<<<<

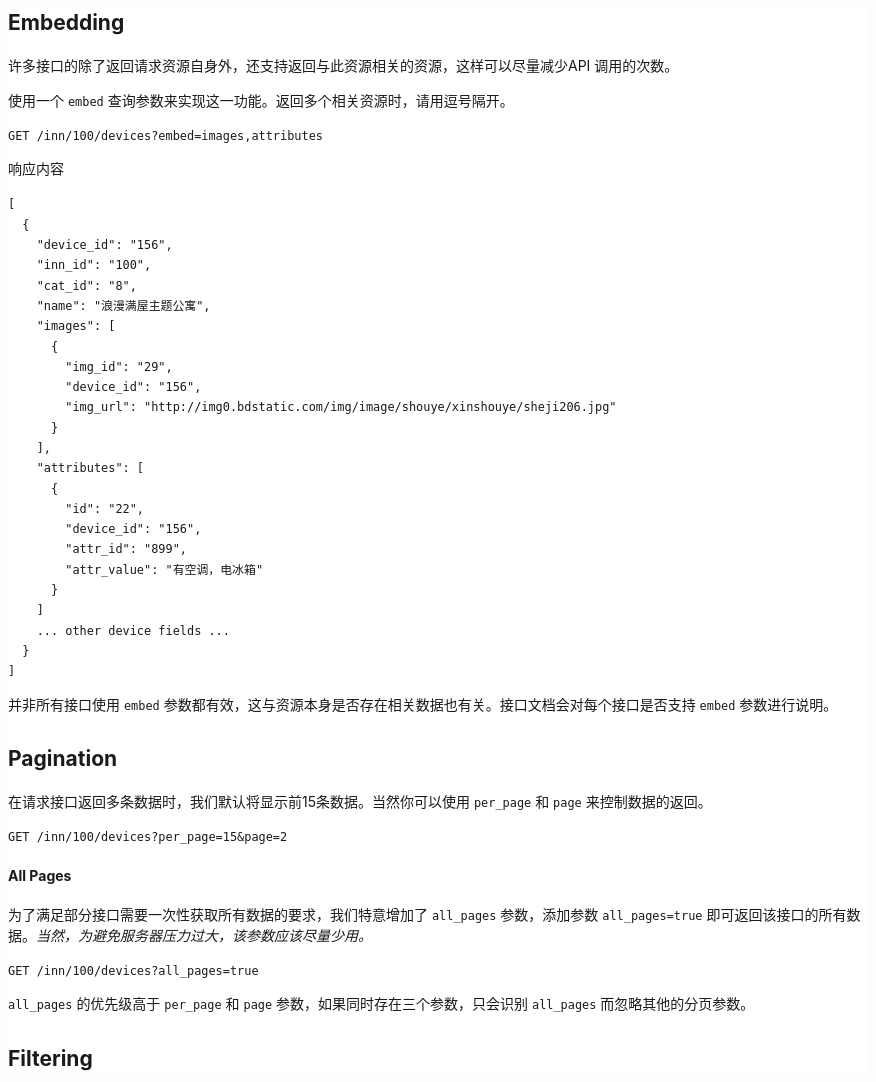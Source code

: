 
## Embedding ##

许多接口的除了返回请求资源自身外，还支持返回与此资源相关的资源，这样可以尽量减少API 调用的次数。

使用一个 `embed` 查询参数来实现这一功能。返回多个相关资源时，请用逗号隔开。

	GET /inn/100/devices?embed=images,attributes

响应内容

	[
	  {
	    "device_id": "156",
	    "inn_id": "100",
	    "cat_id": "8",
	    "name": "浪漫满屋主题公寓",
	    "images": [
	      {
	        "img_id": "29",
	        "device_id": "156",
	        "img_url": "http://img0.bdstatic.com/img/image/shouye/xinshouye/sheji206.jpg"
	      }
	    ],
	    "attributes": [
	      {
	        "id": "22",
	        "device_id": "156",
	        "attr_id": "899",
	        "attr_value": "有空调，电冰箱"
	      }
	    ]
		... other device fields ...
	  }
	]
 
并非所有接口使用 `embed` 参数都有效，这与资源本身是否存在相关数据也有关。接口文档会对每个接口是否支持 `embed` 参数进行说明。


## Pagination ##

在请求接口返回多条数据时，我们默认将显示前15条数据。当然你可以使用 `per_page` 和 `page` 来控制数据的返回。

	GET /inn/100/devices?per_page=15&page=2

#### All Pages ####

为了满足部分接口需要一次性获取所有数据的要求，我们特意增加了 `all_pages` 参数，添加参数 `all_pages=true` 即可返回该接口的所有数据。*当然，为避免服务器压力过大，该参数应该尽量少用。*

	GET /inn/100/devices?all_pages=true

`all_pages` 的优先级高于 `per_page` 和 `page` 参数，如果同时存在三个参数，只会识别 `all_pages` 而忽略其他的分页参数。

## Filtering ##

>>>>
<<<<

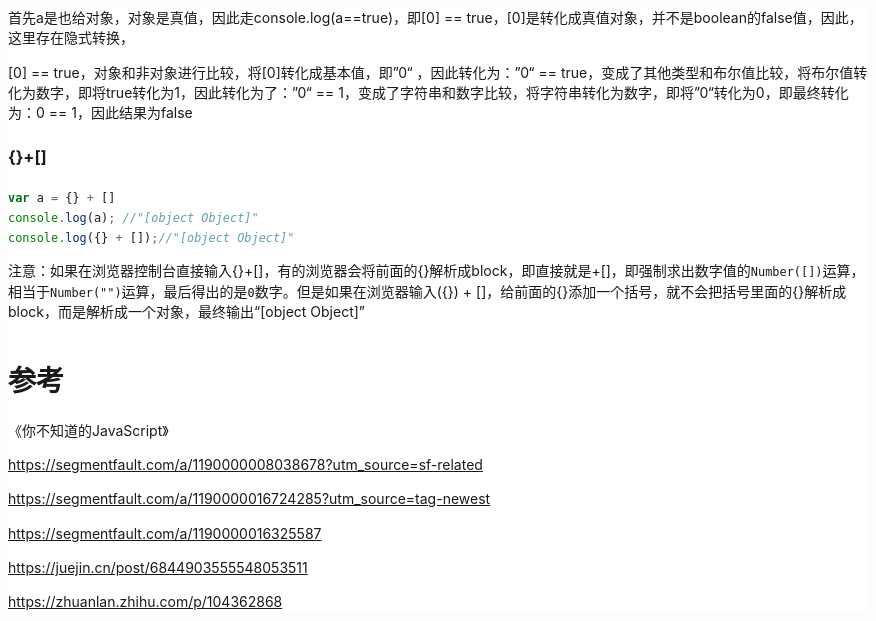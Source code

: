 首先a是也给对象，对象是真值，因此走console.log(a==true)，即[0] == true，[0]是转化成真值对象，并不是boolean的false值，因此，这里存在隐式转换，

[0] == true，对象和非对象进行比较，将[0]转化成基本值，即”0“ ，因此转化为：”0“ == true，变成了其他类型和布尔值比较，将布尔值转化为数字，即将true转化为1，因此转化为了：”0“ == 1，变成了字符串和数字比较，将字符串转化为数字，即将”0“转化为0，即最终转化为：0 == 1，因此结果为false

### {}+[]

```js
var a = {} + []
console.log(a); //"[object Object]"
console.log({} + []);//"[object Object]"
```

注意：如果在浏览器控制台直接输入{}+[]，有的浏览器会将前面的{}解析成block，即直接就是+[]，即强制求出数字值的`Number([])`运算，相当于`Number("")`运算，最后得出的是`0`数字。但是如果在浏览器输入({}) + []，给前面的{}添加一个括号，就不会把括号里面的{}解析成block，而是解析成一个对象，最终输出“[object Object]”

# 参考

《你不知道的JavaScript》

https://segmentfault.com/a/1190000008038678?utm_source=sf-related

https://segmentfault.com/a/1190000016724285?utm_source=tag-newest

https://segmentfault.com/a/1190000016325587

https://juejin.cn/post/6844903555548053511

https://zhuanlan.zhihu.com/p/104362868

>>>>
<<<<

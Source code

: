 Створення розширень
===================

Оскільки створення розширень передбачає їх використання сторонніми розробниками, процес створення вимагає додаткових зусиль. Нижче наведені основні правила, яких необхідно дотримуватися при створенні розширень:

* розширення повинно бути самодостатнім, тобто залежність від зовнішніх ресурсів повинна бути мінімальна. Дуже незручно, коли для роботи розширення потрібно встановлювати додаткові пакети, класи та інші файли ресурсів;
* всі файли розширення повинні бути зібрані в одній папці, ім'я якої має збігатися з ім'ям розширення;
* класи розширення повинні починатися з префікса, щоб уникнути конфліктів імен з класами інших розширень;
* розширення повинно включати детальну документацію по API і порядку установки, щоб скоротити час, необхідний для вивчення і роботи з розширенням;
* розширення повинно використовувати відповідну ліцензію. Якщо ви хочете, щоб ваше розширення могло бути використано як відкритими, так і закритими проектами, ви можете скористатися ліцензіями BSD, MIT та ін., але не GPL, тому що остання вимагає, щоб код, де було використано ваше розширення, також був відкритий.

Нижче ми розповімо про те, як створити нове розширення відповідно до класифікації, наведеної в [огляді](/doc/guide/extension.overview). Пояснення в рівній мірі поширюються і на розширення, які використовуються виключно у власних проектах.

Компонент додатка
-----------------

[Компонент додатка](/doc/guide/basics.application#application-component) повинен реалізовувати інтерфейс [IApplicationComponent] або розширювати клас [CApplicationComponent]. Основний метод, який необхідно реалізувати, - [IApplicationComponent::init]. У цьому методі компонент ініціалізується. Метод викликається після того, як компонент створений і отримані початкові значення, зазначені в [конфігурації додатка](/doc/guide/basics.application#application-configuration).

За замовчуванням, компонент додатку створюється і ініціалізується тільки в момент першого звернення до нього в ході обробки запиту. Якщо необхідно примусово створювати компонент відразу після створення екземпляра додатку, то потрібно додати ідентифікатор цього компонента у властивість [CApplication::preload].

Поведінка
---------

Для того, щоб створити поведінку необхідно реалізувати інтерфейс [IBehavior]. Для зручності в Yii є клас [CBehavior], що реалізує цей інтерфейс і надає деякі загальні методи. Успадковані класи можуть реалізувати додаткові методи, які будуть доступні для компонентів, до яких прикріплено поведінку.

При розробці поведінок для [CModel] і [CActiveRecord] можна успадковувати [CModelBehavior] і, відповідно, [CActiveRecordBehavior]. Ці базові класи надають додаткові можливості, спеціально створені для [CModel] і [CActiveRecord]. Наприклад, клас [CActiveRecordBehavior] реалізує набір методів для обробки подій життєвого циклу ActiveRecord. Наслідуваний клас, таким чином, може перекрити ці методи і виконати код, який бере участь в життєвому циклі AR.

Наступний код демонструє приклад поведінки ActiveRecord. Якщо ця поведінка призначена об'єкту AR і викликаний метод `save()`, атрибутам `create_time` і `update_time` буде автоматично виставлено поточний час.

>>>>

Work out how many lines in the data above hold the word "object". Reply with nothing but the count.

#### Result:
3